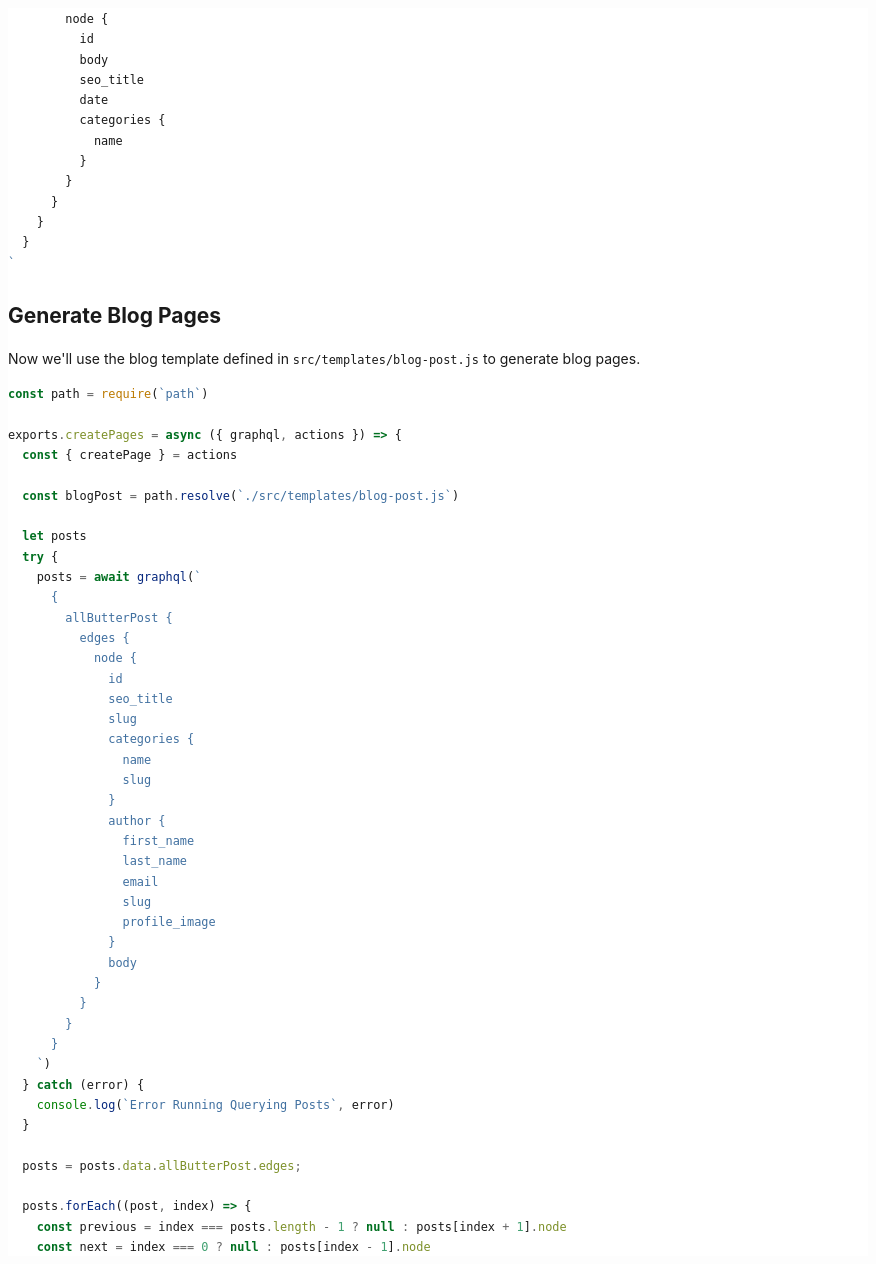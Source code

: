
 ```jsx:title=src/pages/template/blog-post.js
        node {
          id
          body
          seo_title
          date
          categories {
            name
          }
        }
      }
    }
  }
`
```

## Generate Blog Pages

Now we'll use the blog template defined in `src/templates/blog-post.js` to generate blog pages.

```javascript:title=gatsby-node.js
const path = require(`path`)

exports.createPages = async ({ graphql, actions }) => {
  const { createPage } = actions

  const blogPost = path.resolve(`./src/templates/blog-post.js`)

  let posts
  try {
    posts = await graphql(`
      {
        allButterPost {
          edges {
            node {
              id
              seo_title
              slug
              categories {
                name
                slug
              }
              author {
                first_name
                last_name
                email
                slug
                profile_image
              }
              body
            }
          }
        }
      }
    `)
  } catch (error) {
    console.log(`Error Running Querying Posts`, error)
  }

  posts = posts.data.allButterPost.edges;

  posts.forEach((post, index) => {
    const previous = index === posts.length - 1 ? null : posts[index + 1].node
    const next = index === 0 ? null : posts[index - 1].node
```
===
§ **ACTION ITEM**:
Filter the material above down to the lines that hold the word "templates".

§ **COMPLETED EXERCISE**:
Now we'll use the blog template defined in `src/templates/blog-post.js` to generate blog pages.
  const blogPost = path.resolve(`./src/templates/blog-post.js`)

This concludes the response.